ABSENCE D’ALI BONGO/ « Mborantsouo n’a pas le droit de réécrire la Constitution », Jean Eyeghe Ndong
Soutien de Jean Ping, l’ancien Premier ministre, Jean Eyeghe Ndong, exige le respect de la Constitution et la vérité du vote du 27 août 2016. Gabonews©Novembre 2018
Le dernier Premier ministre du défunt président Omar Bongo fustige la modification du texte constitutionnel survenue le 14 novembre à la haute chambre. Ce 24 novembre à Libreville, il exprimait son irritation sur un ton ferme, devant une foule moyenne.
Plusieurs Librevillois se sont rendus au QG de Jean Eyeghe Ndong, sous la forte chaleur qui a dominé cette fin de matinée. Pour eux, le déplacement était nécessaire, vu les événements survenus ces derniers temps à la Cour constitutionnelle. Leur leader Jean Eyeghe Ndong estime que la loi fondamentale n’accorde aucune prérogative permettant à la présidente de la Cour constitutionnelle de corriger un article comme elle l’a récemment fait. Cette initiative fortement décriée au sein de la population et sur la scène politique gabonaise est considérée comme un acte hors la loi.
Soutien de Jean Ping, le sénateur du deuxième arrondissement de Libreville a galvanisé la foule durant un discours de plus de 20 minutes. Pour lui, les Gabonais doivent cesser de négliger les questions qui freinent la progression de la démocratie dans leur pays. Selon lui, en août 2016, Marie-Madeleine Mborantsouo avait déjà violé la loi en annulant le scrutin dans une vingtaine de bureaux sans y reprendre le vote : « pourquoi celui qui n’a pas été élu, c’est-à-dire Ali Bongo, est à la présidence de la République ? Les gens qui sont à la tête de nos institutions ne les respectent pas. Je ne vous demande pas de faire le fou dans la ville, mais vous devez vous manifester pour exprimer votre colère… », a-t-il lancé.

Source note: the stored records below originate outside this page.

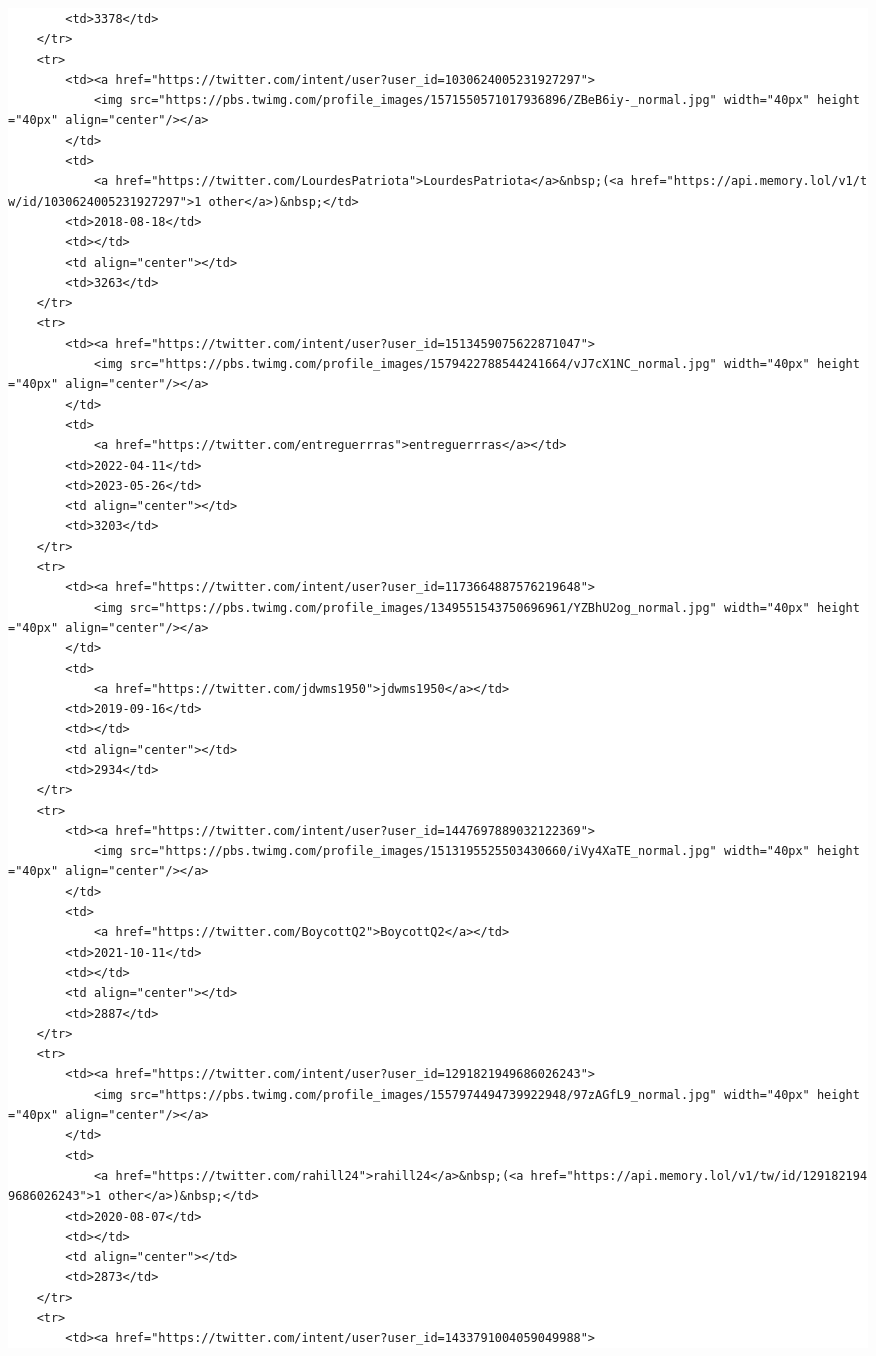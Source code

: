             <td>3378</td>
        </tr>
        <tr>
            <td><a href="https://twitter.com/intent/user?user_id=1030624005231927297">
                <img src="https://pbs.twimg.com/profile_images/1571550571017936896/ZBeB6iy-_normal.jpg" width="40px" height="40px" align="center"/></a>
            </td>
            <td>
                <a href="https://twitter.com/LourdesPatriota">LourdesPatriota</a>&nbsp;(<a href="https://api.memory.lol/v1/tw/id/1030624005231927297">1 other</a>)&nbsp;</td>
            <td>2018-08-18</td>
            <td></td>
            <td align="center"></td>
            <td>3263</td>
        </tr>
        <tr>
            <td><a href="https://twitter.com/intent/user?user_id=1513459075622871047">
                <img src="https://pbs.twimg.com/profile_images/1579422788544241664/vJ7cX1NC_normal.jpg" width="40px" height="40px" align="center"/></a>
            </td>
            <td>
                <a href="https://twitter.com/entreguerrras">entreguerrras</a></td>
            <td>2022-04-11</td>
            <td>2023-05-26</td>
            <td align="center"></td>
            <td>3203</td>
        </tr>
        <tr>
            <td><a href="https://twitter.com/intent/user?user_id=1173664887576219648">
                <img src="https://pbs.twimg.com/profile_images/1349551543750696961/YZBhU2og_normal.jpg" width="40px" height="40px" align="center"/></a>
            </td>
            <td>
                <a href="https://twitter.com/jdwms1950">jdwms1950</a></td>
            <td>2019-09-16</td>
            <td></td>
            <td align="center"></td>
            <td>2934</td>
        </tr>
        <tr>
            <td><a href="https://twitter.com/intent/user?user_id=1447697889032122369">
                <img src="https://pbs.twimg.com/profile_images/1513195525503430660/iVy4XaTE_normal.jpg" width="40px" height="40px" align="center"/></a>
            </td>
            <td>
                <a href="https://twitter.com/BoycottQ2">BoycottQ2</a></td>
            <td>2021-10-11</td>
            <td></td>
            <td align="center"></td>
            <td>2887</td>
        </tr>
        <tr>
            <td><a href="https://twitter.com/intent/user?user_id=1291821949686026243">
                <img src="https://pbs.twimg.com/profile_images/1557974494739922948/97zAGfL9_normal.jpg" width="40px" height="40px" align="center"/></a>
            </td>
            <td>
                <a href="https://twitter.com/rahill24">rahill24</a>&nbsp;(<a href="https://api.memory.lol/v1/tw/id/1291821949686026243">1 other</a>)&nbsp;</td>
            <td>2020-08-07</td>
            <td></td>
            <td align="center"></td>
            <td>2873</td>
        </tr>
        <tr>
            <td><a href="https://twitter.com/intent/user?user_id=1433791004059049988">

Malgré les explications de la présidente de la Cour constitutionnelle pour justifier l’alinéa ajouté dans la Constitution, la colère contre Marie-Madeleine Mborantsouo semble monter davantage au sein de la population. Les sorties des leaders politiques et de la société civile participent à faire monter la pression. Jeudi 22 novembre, la Brigade anticriminalité (BAC) a arrêté neuf manifestants lors du sit-in d’un groupe de femmes vêtues de blanc devant le siège de la Cour constitutionnelle.
Après la rencontre du vendredi 23 novembre à Rio et celle de ce samedi 24 au QG de Nkembo, d’autres manifestations de mécontentement pourraient survenir dans les prochains jours.